Although main thoroughfares around the city are clear to the pavement, many side streets are clogged with mushy, pulpy snow.
Those conditions can discourage many people from choosing alternative modes of transportation, while those with mobility issues can find it impossible to get anywhere, Gilroy said.
“If we want to really encourage mode shift, to encourage people to try to look at different ways of getting around their city — which is really critical as as we grow as a city, to encourage different modes of transportation other than car — we have to make sure that we’re supporting those that are already doing that,” she said.

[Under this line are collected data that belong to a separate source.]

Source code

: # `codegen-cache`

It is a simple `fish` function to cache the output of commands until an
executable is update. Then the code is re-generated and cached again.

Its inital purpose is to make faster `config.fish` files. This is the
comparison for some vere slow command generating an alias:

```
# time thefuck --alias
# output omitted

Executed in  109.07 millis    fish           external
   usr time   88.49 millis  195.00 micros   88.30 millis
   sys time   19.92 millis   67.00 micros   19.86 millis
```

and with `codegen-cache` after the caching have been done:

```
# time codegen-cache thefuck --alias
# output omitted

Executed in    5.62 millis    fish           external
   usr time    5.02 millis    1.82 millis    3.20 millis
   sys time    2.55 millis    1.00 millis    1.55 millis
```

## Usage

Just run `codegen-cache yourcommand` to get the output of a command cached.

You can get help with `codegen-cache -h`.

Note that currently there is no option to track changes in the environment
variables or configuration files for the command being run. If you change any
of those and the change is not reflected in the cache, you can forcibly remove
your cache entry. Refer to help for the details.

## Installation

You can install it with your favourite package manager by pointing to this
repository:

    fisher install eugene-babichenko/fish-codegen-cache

“When we look at climate change, this is something that we could easily be doing — making sure people have access to get to their transit stations or making sure they can even get down to the corner to get their groceries.”
Ken Allen, spokesperson for the City of Winnipeg public works department, said in an email that there are no plans yet to plow side roads as “the majority of residential streets have been found to be passable.”

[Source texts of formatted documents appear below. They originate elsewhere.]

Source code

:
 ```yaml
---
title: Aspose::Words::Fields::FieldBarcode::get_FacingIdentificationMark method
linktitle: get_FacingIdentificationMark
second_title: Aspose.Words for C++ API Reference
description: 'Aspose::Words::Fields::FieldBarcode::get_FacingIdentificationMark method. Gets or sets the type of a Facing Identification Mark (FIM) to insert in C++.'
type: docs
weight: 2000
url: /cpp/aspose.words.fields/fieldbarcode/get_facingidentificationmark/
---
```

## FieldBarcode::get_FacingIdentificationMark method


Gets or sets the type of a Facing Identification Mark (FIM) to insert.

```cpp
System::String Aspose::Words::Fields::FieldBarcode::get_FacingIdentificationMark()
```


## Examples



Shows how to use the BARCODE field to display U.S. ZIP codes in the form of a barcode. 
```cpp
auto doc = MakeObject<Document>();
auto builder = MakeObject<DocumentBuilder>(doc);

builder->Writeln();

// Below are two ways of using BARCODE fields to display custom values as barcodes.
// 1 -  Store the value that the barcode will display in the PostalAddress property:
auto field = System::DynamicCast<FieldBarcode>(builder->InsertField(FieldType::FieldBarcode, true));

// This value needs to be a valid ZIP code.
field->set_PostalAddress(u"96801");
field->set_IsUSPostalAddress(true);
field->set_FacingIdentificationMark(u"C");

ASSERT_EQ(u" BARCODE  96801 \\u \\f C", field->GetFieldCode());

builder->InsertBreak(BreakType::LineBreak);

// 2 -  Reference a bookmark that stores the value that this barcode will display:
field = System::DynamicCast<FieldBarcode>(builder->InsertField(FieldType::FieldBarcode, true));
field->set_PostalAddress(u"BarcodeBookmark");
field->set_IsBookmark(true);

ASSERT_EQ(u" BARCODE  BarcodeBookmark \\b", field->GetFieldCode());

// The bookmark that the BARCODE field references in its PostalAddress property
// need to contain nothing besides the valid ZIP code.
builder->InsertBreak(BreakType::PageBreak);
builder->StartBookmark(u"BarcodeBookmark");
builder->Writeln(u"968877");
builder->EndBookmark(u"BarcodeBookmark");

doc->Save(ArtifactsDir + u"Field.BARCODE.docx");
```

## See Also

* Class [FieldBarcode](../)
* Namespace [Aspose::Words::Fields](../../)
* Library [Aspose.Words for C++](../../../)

The current policy, approved by council, directs the city to plow residential streets only if they meet one or more of these criteria:
- Snowfall of 10 centimetres or more.
- Drifting snow making roads impassable.
- Deep ruts creating a significant difference in surface height between lanes.

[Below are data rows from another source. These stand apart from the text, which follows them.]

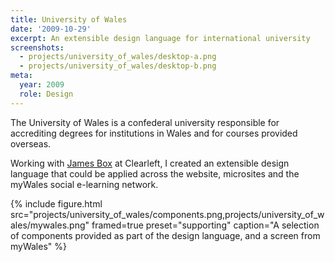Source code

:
 ```yaml
---
title: University of Wales
date: '2009-10-29'
excerpt: An extensible design language for international university
screenshots:
  - projects/university_of_wales/desktop-a.png
  - projects/university_of_wales/desktop-b.png
meta:
  year: 2009
  role: Design
---
```

The University of Wales is a confederal university responsible for accrediting degrees for institutions in Wales and for courses provided overseas.

Working with [James Box][1] at Clearleft, I created an extensible design language that could be applied across the website, microsites and the myWales social e-learning network.

{% include figure.html
  src="projects/university_of_wales/components.png,projects/university_of_wales/mywales.png"
  framed=true
  preset="supporting"
  caption="A selection of components provided as part of the design language, and a screen from myWales"
%}

[1]: http://clearleft.com/is/james-box/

Otherwise, residential streets are only plowed if an inspection warrants the work. Crews will inspect any reported trouble spots and ensure passable conditions are maintained, Allen said.
Mia Douchant, who sold her car a couple of years back and now cycles as her main mode of transportation, scoffed at the suggestion that residential streets are passable.
“I totally disagree with that. It’s not fine,” she said, noting she lives near a regularly plowed route but currently has to push her bike to get there.
“My street, I can’t ride it on my bicycle. The one block over, though, got pretty good cleared so to get to where I can start biking I have to push my bike probably like a block and a half. I can do it, but it’s pretty inadequate. If I had mobility issues I would be pretty frustrated.”
Douchant says she tries to stick to the bike lanes where possible but during the previous two winters it could take a week before they were cleared or packed down enough to use.
“I was trying to get out there two days after [a snowfall] and it was just like exhausting. I would be off my bike pushing it through knee-deep snow,” she said.
She would often end up on the road as a result. Fortunately, she says most drivers understood there was little option and were OK about it, “but that patience runs out after a couple of days.”
When there is a need for plowing, Allen said crews tackle roads based on the priority system, beginning with Priority 1 (regional streets and major routes) then Priority 2 (bus routes and collector streets).
They only move to Priority 3 (residential) areas if they meet the aforementioned criteria.
Several times last winter, before crews could begin plowing P3 streets, a new storm moved in and the machinery was called back to start over again along P1 and P2 routes.
That system needs to be changed, Gilroy said.
“We have to really look at our priority on how we clean our streets and really look at the communities that we serve — which communities are really relying on active transportation,” she said.
“Right now we’re seeing a lot of people actually getting stuck because of how we prioritize.”
That situation pushes people to buy bigger vehicles, to get through the snow, Douchant said.
“We shouldn’t need to own large 4×4 vehicles in order to navigate the city.”
Another issue Gilroy wants addressed is how the snow is pushed off roads. It is often piled up on boulevards, and it spills onto sidewalks.
People who can trudge through create skinny deer trails, but those with mobility issues can’t get through.
“We have to make sure that we’re supporting our seniors and those with mobility issues to make sure that they can get out and be part of everyday life, just like everybody else. And snow clearing is a huge part of that,” Gilroy said.